In this kit, a hypothetical insurance firm has chosen a class of auto insurance policies for their biodiversity offering. This firm has identified their biodiversity project to be the investigation of Bengal tiger poaching and Bengal tiger parts trafficking. The files in this kit detail a hypothetical investigation into such trafficking. The end result of this investigation is the sharing of evidence and recommended actions with India's wildlife crime control bureau (see the simulator page). The files in this kit constitute an extension and completion of the example sketched in the 2023 Journal of Cybersecurity article.
To aid their investigation of Bengal tiger parts trafficking, the firm has voluntarily joined a confederation of wildlife trafficking investigators. This confederation employs a software system that allows confederation members to share among themselves, intelligence on traffickers and tiger parts shipments. The software package that builds this system can be accessed here.
As delineated in the 2023 Journal of Cybersecurity article, tiger poachers; middlemen that sponsor poaching raids; and those criminals who arrange tiger parts shipments are all traffickers. These traffickers are all members of a particular wildlife trafficking syndicate (WTS). Any WTS member engaged in the physical, violent acquisition of tiger parts through poaching (shooting, trapping, or poisoning) live tigers is referred to as a poacher. All other WTS members are referred to as middlemen.

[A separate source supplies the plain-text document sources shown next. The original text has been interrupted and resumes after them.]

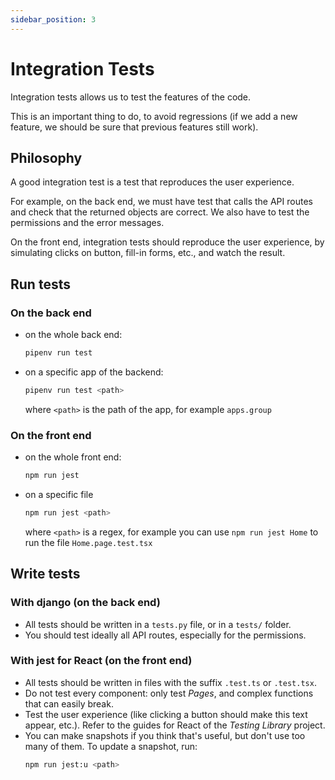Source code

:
 ```yaml
---
sidebar_position: 3
---
```


# Integration Tests

Integration tests allows us to test the features of the code.

This is an important thing to do, to avoid regressions (if we add a new feature,
we should be sure that previous features still work).

## Philosophy

A good integration test is a test that reproduces the user experience.

For example, on the back end, we must have test that calls the API routes
and check that the returned objects are correct. We also have to test the
permissions and the error messages.

On the front end, integration tests should reproduce the user experience,
by simulating clicks on button, fill-in forms, etc., and watch the result.

## Run tests

### On the back end

- on the whole back end:
  ```bash
  pipenv run test
  ```
- on a specific app of the backend:
  ```bash
  pipenv run test <path>
  ```
  where `<path>` is the path of the app, for example `apps.group`

### On the front end

- on the whole front end:
  ```bash
  npm run jest
  ```
- on a specific file
  ```bash
  npm run jest <path>
  ```
  where `<path>` is a regex, for example you can use `npm run jest Home` to run
  the file `Home.page.test.tsx`

## Write tests

### With django (on the back end)

- All tests should be written in a `tests.py` file, or in a `tests/` folder.
- You should test ideally all API routes, especially for the permissions.

### With jest for React (on the front end)

- All tests should be written in files with the suffix `.test.ts` or `.test.tsx`.
- Do not test every component: only test _Pages_, and complex functions that can
  easily break.
- Test the user experience (like clicking a button should make this text appear,
  etc.). Refer to the guides for React of the _Testing Library_ project.
- You can make snapshots if you think that's useful, but don't use too many of
  them. To update a snapshot, run:
  ```bash
  npm run jest:u <path>
  ```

The kit's simulator is fitted to a political-ecological data set. This fitted simulator is then used to predict the tiger poaching rate assuming a certain set of traffickers are active in the simulator. These poaching rate predictions are central to optimally assigning traffickers to the investigation's Detain, Surveil, and Interdict lists that are shared with India's wildlife crime control bureau. These poaching rate predictions are generated by the simulator, not through any social network analysis (SNA) of the investigation's separate trafficker social network model.